Rulesets are matched by name across tiers. A category or repository that defines a ruleset with the same key as an org default overrides its fields. A new key adds a ruleset that only applies to that category or repository.

The following lists are additive across all tiers and are de-duplicated:

  • conditions.ref_name.include
  • conditions.ref_name.exclude
  • rules.required_status_checks.required_check

rules.required_code_scanning.required_code_scanning_tool is merged by tool name with repo > category > org precedence. A lower tier can override thresholds for an inherited tool or add new tools.

Branch names in conditions.ref_name.include and conditions.ref_name.exclude may be written as short names such as main. The module expands them to refs/heads/main. Fully qualified refs and GitHub ruleset tokens such as ~DEFAULT_BRANCH are preserved.

rules.merge_queue, when configured, is not merged field-by-field. The highest-priority tier that defines it wins entirely: repository, then category, then org defaults.

Bypass actors

bypass_actors is taken from the first tier that defines it, exclusively: repository overrides category, category overrides org defaults. Use an empty list to remove all bypass actors for that scope:

branch_rulesets:
  main-branch-protection:
    bypass_actors: []

extra_bypass_actors from all tiers (org, category, repo) are always appended to the final list, regardless of which tier provided the base bypass_actors:

branch_rulesets:
  main-branch-protection:
    extra_bypass_actors:
      - actor_id: 5
        actor_type: RepositoryRole
        bypass_mode: pull_request

This means a repo can override the base bypass_actors while still contributing extra actors alongside those from category or org — and vice versa.

Adding a Team

Create a YAML file in teams/teams/:

name: my-team
description: My team description.
privacy: closed
notification_setting: notifications_enabled
members:
  - username: octocat
    role: maintainer
  - username: hubot
    role: member

See the github_team and github_team_membership resource docs for available fields.

Organization Settings

Org-level settings are declared in org-settings/settings.yaml. Edit the YAML file to change settings such as default repository permissions, security scanning defaults, and member privileges. billing_email is injected at plan/apply time from the TF_VAR_billing_email environment variable.

See the github_organization_settings resource docs for the full list of available fields.

CI/CD Workflows

  • Common checks — shared workflows imported from repo-commons for PR validation, scheduled scans, and on-demand checks.
  • Terragrunt Plan (plan.yaml) — runs on every PR to main. Plans each unit and posts results as PR comments.
  • Terraform Apply (apply.yaml) — triggers on push to main. Applies each unit to the production environment.

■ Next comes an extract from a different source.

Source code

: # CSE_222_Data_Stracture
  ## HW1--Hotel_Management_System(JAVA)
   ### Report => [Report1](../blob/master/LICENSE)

Both plan and apply workflows use generate-matrix.yaml to discover Terragrunt units automatically from the directory structure.

Local Development

# Install Terragrunt (via mise)
mise install

# Plan a single unit
terragrunt plan --terragrunt-working-dir teams

# Plan all units from the repo root
terragrunt run-all plan

Security

See SECURITY.md for the vulnerability disclosure policy.

License

Dual-licensed under Apache 2.0 and MIT.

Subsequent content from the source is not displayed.